Filaria-Induced Immune Evasion: Suppression by the Infective Stage of Brugia malayi at the Earliest Host-Parasite Interface

Semnani

Law

Kubofcik

et al. 2004

Self Cite

To assess the physiologic interactions between the infective stage of Brugia malayi—one of the extracellular parasites responsible for lymphatic filariasis in humans—and the APC with which they come in contact during their development and routes of travel, we have investigated the interaction between the infective stage (L3) of B. malayi and human Langerhans cells (LC) in the skin. Our data indicate that live L3 result in increased migration of LC from the epidermis without affecting the viability of these cells and up-regulation of the IL-18 cytokine involved in LC migration. Live L3 also result in down-regulation of MHC class I and II on the LC cell surface.

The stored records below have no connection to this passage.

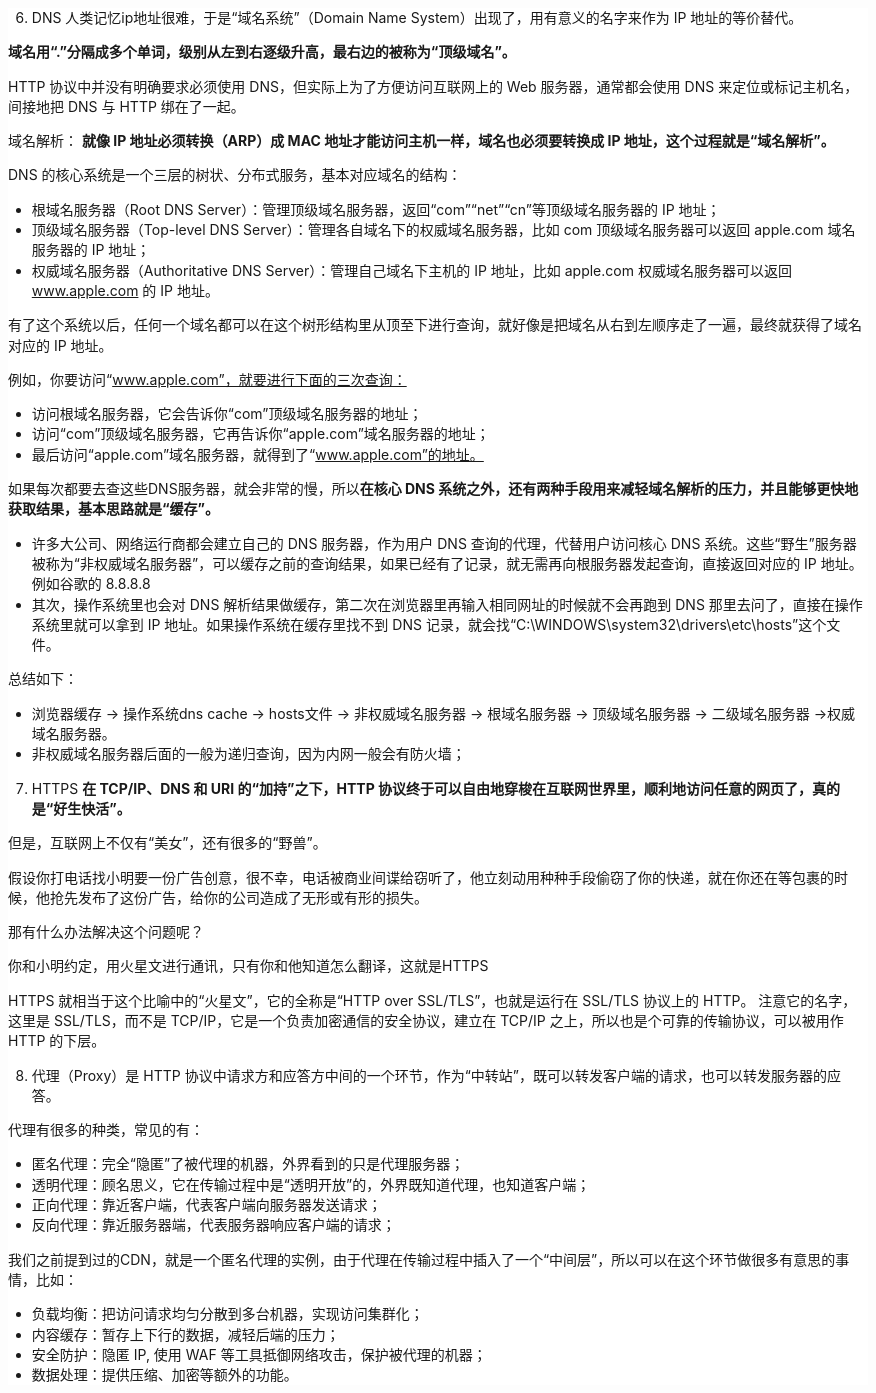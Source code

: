 6. DNS
人类记忆ip地址很难，于是“域名系统”（Domain Name System）出现了，用有意义的名字来作为 IP 地址的等价替代。

**域名用“.”分隔成多个单词，级别从左到右逐级升高，最右边的被称为“顶级域名”。**

HTTP 协议中并没有明确要求必须使用 DNS，但实际上为了方便访问互联网上的 Web 服务器，通常都会使用 DNS 来定位或标记主机名，间接地把 DNS 与 HTTP 绑在了一起。

域名解析：
**就像 IP 地址必须转换（ARP）成 MAC 地址才能访问主机一样，域名也必须要转换成 IP 地址，这个过程就是“域名解析”。**

DNS 的核心系统是一个三层的树状、分布式服务，基本对应域名的结构：
- 根域名服务器（Root DNS Server）：管理顶级域名服务器，返回“com”“net”“cn”等顶级域名服务器的 IP 地址；
- 顶级域名服务器（Top-level DNS Server）：管理各自域名下的权威域名服务器，比如 com 顶级域名服务器可以返回 apple.com 域名服务器的 IP 地址；
- 权威域名服务器（Authoritative DNS Server）：管理自己域名下主机的 IP 地址，比如 apple.com 权威域名服务器可以返回 www.apple.com 的 IP 地址。

有了这个系统以后，任何一个域名都可以在这个树形结构里从顶至下进行查询，就好像是把域名从右到左顺序走了一遍，最终就获得了域名对应的 IP 地址。

例如，你要访问“www.apple.com”，就要进行下面的三次查询：

- 访问根域名服务器，它会告诉你“com”顶级域名服务器的地址；
- 访问“com”顶级域名服务器，它再告诉你“apple.com”域名服务器的地址；
- 最后访问“apple.com”域名服务器，就得到了“www.apple.com”的地址。

如果每次都要去查这些DNS服务器，就会非常的慢，所以**在核心 DNS 系统之外，还有两种手段用来减轻域名解析的压力，并且能够更快地获取结果，基本思路就是“缓存”。**

- 许多大公司、网络运行商都会建立自己的 DNS 服务器，作为用户 DNS 查询的代理，代替用户访问核心 DNS 系统。这些“野生”服务器被称为“非权威域名服务器”，可以缓存之前的查询结果，如果已经有了记录，就无需再向根服务器发起查询，直接返回对应的 IP 地址。例如谷歌的 8.8.8.8
- 其次，操作系统里也会对 DNS 解析结果做缓存，第二次在浏览器里再输入相同网址的时候就不会再跑到 DNS 那里去问了，直接在操作系统里就可以拿到 IP 地址。如果操作系统在缓存里找不到 DNS 记录，就会找“C:\WINDOWS\system32\drivers\etc\hosts”这个文件。

总结如下：
- 浏览器缓存 -> 操作系统dns cache -> hosts文件 -> 非权威域名服务器 -> 根域名服务器 -> 顶级域名服务器 -> 二级域名服务器 ->权威域名服务器。
- 非权威域名服务器后面的一般为递归查询，因为内网一般会有防火墙；

7. HTTPS
**在 TCP/IP、DNS 和 URI 的“加持”之下，HTTP 协议终于可以自由地穿梭在互联网世界里，顺利地访问任意的网页了，真的是“好生快活”。**

但是，互联网上不仅有“美女”，还有很多的“野兽”。

假设你打电话找小明要一份广告创意，很不幸，电话被商业间谍给窃听了，他立刻动用种种手段偷窃了你的快递，就在你还在等包裹的时候，他抢先发布了这份广告，给你的公司造成了无形或有形的损失。

那有什么办法解决这个问题呢？

你和小明约定，用火星文进行通讯，只有你和他知道怎么翻译，这就是HTTPS

HTTPS 就相当于这个比喻中的“火星文”，它的全称是“HTTP over SSL/TLS”，也就是运行在 SSL/TLS 协议上的 HTTP。
注意它的名字，这里是 SSL/TLS，而不是 TCP/IP，它是一个负责加密通信的安全协议，建立在 TCP/IP 之上，所以也是个可靠的传输协议，可以被用作 HTTP 的下层。

8. 代理（Proxy）是 HTTP 协议中请求方和应答方中间的一个环节，作为“中转站”，既可以转发客户端的请求，也可以转发服务器的应答。

代理有很多的种类，常见的有：
- 匿名代理：完全“隐匿”了被代理的机器，外界看到的只是代理服务器；
- 透明代理：顾名思义，它在传输过程中是“透明开放”的，外界既知道代理，也知道客户端；
- 正向代理：靠近客户端，代表客户端向服务器发送请求；
- 反向代理：靠近服务器端，代表服务器响应客户端的请求；

我们之前提到过的CDN，就是一个匿名代理的实例，由于代理在传输过程中插入了一个“中间层”，所以可以在这个环节做很多有意思的事情，比如：
- 负载均衡：把访问请求均匀分散到多台机器，实现访问集群化；
- 内容缓存：暂存上下行的数据，减轻后端的压力；
- 安全防护：隐匿 IP, 使用 WAF 等工具抵御网络攻击，保护被代理的机器；
- 数据处理：提供压缩、加密等额外的功能。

Additionally, microarray data indicate that live L3 significantly down-regulated expression of IL-8 as well as of multiple genes involved in Ag presentation, reducing the capacity of LC to induce CD4+ T cells in allogeneic MLR, and thus resulting in a decreased ability of LC to promote CD4+ T cell proliferation and production of IFN-γ and IL-10. These data suggest that L3 exert a down-regulatory response in epidermal LC that leads to a diminished capacity of these cells to activate CD4+ T cells.